**Your goal**
Where a line holds the word "deleted", count it, then give only the total for the entries below.

**Records provided**
#####

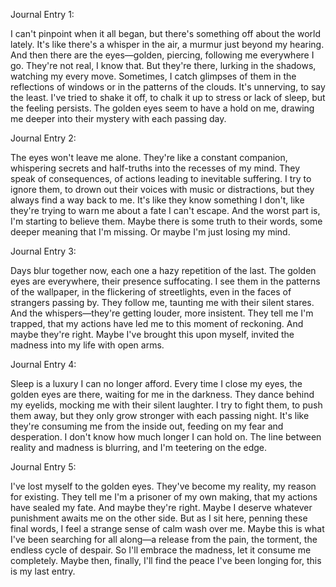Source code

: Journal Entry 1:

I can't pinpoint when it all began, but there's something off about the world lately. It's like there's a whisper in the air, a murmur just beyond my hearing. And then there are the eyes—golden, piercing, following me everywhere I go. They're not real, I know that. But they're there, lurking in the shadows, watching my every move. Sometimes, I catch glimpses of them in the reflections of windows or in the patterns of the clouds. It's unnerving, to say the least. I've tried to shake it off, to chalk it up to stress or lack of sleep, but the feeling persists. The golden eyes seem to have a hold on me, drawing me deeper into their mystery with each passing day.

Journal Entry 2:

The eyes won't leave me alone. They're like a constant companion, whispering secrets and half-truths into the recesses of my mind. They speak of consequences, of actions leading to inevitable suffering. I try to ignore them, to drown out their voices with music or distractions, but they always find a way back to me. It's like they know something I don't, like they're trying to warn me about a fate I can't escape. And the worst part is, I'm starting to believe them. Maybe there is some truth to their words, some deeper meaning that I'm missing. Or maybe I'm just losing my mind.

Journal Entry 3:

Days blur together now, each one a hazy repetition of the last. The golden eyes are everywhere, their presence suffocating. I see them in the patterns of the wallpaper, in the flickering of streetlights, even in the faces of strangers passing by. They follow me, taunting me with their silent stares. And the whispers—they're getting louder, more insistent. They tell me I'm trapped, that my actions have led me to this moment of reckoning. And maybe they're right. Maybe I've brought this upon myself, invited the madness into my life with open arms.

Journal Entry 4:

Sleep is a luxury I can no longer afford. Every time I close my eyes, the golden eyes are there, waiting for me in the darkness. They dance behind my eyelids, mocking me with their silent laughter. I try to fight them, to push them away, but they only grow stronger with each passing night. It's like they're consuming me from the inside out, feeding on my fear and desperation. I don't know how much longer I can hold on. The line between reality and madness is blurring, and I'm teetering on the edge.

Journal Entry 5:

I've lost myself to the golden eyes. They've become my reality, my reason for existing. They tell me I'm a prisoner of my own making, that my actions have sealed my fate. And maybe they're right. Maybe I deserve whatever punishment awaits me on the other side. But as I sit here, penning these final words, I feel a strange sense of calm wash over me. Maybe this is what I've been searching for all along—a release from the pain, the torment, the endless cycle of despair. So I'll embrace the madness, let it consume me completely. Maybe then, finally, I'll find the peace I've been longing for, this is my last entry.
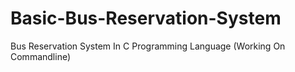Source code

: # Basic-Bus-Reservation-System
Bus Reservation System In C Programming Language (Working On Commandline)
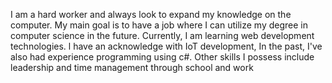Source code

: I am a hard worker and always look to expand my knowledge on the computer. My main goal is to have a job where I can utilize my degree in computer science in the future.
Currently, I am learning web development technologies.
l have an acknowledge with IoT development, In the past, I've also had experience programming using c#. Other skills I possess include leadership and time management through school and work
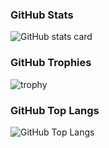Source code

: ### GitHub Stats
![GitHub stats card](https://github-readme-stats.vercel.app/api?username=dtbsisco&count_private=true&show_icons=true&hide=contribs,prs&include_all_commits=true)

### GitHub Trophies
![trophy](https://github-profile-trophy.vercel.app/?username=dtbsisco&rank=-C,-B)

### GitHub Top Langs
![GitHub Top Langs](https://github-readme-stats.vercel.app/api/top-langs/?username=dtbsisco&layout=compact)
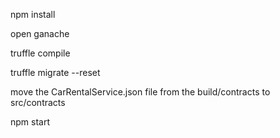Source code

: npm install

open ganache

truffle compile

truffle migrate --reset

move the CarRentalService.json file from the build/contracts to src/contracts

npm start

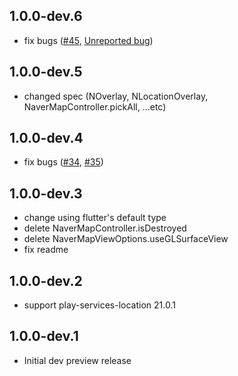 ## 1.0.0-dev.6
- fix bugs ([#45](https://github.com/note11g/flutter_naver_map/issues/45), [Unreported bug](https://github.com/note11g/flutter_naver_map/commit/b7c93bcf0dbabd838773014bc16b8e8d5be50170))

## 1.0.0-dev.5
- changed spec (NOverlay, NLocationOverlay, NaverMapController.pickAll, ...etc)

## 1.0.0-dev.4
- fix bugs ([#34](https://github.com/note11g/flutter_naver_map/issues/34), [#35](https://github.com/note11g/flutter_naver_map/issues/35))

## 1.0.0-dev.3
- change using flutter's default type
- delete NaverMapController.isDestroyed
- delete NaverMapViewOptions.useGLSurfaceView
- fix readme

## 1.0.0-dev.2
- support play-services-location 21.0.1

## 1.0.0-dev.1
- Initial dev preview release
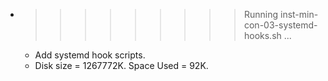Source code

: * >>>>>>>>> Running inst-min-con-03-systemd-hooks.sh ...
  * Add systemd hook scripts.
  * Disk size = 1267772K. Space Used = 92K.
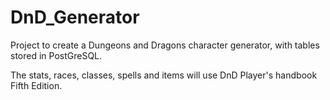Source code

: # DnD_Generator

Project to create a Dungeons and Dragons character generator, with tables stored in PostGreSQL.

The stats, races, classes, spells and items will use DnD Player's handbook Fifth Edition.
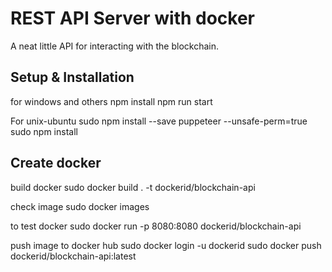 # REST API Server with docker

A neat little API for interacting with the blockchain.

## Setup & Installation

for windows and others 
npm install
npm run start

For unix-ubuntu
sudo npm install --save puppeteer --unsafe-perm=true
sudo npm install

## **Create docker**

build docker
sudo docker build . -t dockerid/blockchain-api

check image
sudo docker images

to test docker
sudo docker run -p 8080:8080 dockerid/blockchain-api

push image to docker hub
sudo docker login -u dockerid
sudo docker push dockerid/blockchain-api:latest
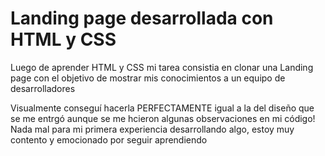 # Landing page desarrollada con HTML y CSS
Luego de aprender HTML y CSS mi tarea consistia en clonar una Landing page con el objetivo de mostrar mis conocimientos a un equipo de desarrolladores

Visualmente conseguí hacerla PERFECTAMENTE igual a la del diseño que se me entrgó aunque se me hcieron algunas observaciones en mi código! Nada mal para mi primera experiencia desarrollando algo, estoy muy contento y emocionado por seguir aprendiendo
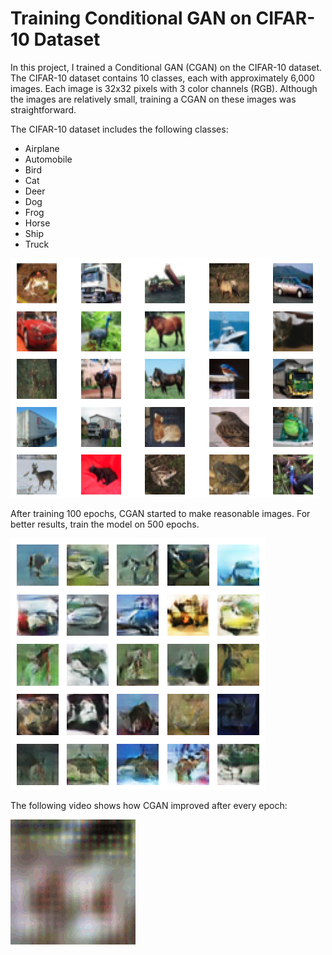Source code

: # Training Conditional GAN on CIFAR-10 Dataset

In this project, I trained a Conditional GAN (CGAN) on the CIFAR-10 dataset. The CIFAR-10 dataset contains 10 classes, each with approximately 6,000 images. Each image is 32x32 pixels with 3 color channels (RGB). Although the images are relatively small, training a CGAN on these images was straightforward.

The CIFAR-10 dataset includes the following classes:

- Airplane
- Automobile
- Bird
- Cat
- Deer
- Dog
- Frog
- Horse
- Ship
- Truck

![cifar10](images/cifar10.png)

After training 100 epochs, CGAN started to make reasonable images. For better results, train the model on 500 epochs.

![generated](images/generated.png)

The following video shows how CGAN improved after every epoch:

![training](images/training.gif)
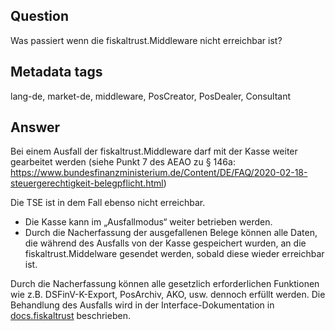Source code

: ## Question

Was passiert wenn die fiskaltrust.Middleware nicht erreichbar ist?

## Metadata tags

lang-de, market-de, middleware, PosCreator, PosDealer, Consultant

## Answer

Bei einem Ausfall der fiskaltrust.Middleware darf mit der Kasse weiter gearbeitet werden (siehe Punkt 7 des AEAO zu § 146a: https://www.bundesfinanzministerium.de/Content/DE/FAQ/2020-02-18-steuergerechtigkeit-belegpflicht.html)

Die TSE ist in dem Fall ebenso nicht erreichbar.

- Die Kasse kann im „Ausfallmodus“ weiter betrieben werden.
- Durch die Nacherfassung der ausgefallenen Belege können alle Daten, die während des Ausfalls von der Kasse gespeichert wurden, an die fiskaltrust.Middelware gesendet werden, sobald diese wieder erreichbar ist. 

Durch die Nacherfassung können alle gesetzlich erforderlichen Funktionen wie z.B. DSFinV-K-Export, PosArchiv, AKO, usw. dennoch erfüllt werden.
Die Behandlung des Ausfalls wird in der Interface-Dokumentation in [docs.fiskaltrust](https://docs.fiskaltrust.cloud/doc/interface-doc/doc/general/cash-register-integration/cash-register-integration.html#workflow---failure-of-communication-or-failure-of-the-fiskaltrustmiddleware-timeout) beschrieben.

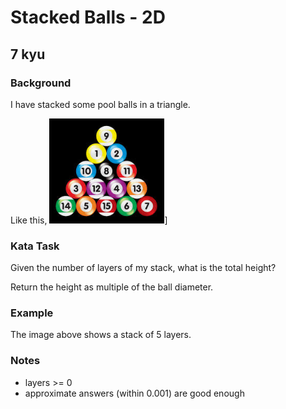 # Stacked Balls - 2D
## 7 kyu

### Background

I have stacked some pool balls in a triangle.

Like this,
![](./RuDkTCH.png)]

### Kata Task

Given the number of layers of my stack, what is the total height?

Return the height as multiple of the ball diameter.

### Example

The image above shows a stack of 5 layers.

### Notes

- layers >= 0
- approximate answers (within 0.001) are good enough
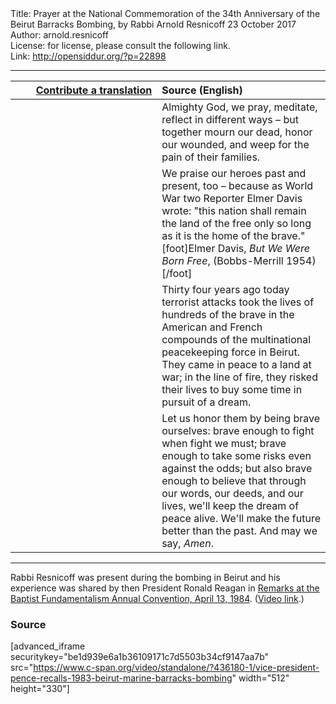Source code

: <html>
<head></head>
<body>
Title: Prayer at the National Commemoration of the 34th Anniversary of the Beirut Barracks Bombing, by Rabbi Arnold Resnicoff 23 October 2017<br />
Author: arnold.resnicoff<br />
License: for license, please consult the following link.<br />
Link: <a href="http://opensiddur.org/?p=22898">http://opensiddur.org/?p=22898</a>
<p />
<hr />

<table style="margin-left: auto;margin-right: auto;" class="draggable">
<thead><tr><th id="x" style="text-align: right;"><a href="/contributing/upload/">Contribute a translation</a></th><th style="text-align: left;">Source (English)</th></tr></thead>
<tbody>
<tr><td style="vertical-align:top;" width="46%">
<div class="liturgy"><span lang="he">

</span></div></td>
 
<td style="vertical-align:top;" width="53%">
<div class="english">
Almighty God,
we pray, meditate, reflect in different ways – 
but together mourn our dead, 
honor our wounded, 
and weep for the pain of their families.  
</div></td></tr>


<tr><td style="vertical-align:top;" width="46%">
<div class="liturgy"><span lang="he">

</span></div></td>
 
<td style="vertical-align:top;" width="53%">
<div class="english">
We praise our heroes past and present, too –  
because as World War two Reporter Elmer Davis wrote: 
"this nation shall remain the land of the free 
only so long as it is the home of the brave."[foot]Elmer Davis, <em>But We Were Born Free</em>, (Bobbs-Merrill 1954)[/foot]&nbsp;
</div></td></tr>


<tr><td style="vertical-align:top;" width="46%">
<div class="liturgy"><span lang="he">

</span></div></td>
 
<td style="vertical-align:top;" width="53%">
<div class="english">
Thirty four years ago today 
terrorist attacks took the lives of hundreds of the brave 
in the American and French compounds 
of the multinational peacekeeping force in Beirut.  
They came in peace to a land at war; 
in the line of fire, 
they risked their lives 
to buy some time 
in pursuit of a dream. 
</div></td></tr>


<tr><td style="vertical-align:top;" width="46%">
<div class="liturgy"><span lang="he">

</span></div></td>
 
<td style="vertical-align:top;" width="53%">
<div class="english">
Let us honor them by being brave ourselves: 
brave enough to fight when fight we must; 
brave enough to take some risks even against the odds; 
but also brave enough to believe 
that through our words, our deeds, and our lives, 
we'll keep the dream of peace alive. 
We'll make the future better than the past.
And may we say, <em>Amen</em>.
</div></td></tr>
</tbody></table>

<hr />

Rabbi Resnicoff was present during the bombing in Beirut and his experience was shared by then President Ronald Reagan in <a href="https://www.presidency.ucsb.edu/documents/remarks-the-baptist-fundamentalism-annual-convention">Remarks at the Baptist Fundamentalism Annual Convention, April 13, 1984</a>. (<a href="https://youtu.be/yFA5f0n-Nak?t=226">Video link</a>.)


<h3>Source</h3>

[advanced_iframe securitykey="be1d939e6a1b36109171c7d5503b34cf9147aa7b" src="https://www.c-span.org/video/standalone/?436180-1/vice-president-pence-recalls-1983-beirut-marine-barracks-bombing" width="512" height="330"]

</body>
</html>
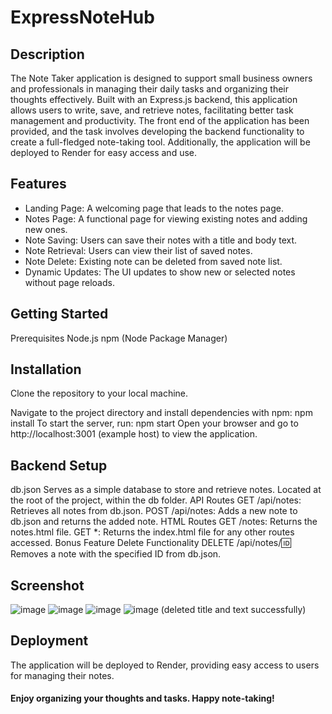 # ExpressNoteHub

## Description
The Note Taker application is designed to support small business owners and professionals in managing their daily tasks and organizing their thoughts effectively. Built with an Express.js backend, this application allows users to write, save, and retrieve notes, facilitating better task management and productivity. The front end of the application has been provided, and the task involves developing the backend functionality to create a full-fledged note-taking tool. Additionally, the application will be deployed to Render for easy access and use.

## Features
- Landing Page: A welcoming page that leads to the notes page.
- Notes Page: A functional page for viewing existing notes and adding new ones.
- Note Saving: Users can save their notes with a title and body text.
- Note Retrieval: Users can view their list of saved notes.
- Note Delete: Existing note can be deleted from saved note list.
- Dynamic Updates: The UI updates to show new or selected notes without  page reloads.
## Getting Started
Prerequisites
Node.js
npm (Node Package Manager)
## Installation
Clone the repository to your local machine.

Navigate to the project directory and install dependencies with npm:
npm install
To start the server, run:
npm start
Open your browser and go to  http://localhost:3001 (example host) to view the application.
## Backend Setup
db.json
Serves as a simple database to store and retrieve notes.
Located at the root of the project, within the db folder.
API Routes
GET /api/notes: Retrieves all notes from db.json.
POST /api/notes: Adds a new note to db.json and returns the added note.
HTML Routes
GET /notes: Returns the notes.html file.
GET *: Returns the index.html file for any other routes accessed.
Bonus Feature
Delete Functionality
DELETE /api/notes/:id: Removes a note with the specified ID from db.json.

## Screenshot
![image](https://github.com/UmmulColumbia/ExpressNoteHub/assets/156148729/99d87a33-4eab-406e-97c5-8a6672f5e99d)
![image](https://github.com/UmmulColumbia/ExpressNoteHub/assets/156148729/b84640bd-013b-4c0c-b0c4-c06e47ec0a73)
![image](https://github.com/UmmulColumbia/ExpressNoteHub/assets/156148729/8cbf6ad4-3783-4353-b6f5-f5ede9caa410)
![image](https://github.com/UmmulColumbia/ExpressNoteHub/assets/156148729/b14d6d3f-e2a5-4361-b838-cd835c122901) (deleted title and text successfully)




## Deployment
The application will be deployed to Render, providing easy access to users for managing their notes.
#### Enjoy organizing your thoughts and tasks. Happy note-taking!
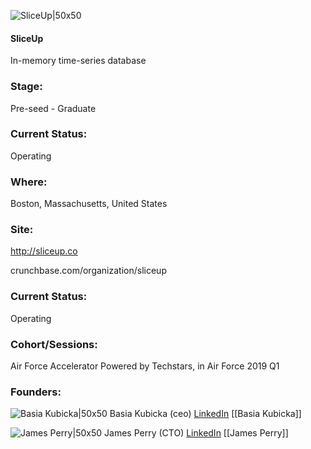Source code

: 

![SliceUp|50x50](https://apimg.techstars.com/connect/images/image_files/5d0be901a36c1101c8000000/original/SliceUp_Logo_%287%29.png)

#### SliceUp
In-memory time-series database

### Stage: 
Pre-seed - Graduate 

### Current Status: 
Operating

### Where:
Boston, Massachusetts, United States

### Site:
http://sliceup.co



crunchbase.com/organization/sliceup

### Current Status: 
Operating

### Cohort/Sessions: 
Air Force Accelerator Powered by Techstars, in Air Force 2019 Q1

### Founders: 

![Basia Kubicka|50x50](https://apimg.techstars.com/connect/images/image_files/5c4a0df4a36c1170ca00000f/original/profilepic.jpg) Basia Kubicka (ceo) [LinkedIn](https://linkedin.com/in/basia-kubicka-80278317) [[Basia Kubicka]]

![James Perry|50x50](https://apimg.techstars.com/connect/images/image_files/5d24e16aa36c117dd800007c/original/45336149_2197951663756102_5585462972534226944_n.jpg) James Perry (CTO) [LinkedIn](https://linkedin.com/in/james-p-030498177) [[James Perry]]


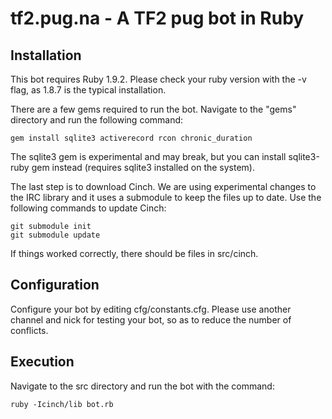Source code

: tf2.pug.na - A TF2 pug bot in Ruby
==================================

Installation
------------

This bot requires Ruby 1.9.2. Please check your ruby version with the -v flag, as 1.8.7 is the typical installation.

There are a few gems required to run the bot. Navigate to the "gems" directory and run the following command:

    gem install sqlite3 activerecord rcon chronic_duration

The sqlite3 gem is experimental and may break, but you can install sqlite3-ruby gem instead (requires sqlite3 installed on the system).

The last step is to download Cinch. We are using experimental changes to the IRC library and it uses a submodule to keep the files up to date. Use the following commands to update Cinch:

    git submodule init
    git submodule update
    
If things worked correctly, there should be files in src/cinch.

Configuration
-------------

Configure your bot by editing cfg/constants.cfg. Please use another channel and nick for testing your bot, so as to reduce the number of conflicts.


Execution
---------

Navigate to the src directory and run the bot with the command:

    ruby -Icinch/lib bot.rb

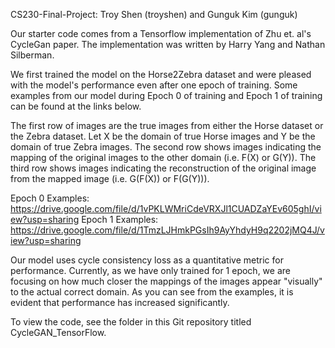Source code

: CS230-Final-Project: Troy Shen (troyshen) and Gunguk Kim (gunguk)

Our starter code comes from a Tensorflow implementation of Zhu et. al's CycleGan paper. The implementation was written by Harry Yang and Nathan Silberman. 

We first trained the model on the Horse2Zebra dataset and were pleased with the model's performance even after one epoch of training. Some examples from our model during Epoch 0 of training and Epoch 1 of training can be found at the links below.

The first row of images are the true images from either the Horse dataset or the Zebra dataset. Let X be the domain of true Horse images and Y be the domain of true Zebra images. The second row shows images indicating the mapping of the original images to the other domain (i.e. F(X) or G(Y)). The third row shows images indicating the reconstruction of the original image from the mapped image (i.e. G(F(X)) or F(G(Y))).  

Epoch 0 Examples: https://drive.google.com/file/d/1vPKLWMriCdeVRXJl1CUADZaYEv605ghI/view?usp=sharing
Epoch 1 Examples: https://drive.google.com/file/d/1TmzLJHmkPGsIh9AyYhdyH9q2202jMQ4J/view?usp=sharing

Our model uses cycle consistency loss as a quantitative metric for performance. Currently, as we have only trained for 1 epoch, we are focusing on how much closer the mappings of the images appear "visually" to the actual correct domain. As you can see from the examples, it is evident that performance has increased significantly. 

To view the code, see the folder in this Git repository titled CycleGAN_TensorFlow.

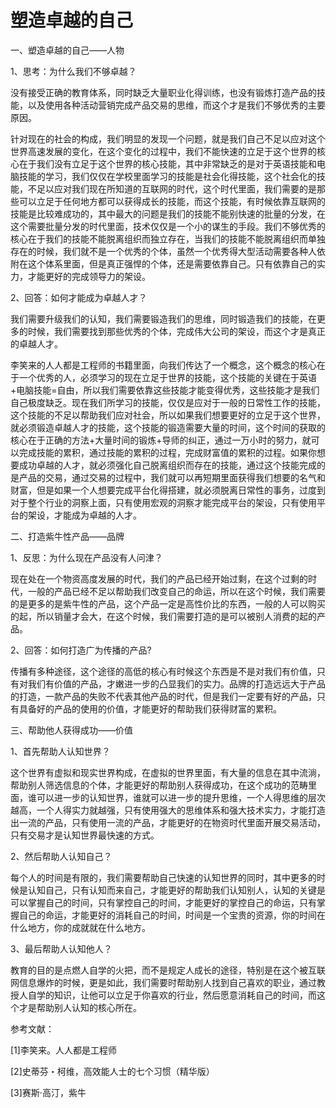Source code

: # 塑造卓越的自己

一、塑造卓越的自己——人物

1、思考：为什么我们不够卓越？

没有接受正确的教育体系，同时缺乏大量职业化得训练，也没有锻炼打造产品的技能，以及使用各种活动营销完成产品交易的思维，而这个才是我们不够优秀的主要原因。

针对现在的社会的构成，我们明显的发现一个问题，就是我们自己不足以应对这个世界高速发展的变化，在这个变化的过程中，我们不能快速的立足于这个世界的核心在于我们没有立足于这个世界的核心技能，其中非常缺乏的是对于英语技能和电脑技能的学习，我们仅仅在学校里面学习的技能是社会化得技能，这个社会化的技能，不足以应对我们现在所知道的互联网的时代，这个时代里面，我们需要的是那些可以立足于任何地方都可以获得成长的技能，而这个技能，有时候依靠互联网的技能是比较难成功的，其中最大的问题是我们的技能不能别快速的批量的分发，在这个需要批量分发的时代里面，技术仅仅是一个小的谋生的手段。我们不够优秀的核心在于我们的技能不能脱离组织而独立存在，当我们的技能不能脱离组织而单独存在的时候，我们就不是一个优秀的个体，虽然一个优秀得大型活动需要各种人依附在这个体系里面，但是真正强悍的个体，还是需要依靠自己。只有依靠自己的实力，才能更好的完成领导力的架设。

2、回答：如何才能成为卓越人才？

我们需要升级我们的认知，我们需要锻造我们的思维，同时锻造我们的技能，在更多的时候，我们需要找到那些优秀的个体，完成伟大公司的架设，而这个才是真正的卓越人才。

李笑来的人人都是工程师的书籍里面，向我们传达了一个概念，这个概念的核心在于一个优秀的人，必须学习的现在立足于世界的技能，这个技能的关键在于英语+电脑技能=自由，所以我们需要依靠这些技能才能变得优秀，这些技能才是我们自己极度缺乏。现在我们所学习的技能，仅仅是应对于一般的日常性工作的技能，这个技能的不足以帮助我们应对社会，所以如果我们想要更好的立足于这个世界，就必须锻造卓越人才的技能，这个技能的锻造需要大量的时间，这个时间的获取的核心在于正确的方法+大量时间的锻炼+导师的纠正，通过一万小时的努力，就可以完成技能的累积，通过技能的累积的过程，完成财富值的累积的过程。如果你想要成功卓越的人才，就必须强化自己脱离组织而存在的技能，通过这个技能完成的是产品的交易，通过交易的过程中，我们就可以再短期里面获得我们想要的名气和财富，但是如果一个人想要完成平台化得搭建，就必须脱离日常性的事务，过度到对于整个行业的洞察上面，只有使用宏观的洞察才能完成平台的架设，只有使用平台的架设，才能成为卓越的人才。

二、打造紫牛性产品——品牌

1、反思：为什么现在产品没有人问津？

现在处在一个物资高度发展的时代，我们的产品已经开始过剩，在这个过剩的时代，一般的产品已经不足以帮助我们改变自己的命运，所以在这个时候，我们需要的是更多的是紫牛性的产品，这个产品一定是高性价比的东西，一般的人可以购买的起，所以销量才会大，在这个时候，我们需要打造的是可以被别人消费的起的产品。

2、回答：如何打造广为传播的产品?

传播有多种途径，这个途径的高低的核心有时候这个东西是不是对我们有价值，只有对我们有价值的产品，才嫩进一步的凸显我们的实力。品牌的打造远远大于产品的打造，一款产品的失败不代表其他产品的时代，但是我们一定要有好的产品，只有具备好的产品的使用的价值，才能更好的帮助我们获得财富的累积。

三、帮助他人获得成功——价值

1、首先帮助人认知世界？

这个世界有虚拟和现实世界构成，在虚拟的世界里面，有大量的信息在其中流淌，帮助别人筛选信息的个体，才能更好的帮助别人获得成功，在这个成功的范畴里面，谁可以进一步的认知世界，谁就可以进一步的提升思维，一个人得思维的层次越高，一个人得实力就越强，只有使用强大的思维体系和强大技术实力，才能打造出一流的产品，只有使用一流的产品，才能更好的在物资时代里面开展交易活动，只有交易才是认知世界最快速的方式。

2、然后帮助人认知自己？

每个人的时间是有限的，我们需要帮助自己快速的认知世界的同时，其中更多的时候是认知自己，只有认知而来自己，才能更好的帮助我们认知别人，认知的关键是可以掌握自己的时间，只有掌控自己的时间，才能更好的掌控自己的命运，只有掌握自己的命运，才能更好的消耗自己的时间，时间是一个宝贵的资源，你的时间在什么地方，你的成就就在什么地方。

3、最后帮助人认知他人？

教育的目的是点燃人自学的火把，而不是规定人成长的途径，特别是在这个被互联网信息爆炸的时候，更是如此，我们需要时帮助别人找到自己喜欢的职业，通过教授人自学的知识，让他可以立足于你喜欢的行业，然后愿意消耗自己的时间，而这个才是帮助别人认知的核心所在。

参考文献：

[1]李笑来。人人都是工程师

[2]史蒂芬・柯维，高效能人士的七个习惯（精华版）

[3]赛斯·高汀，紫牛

#####

**Expected output**
2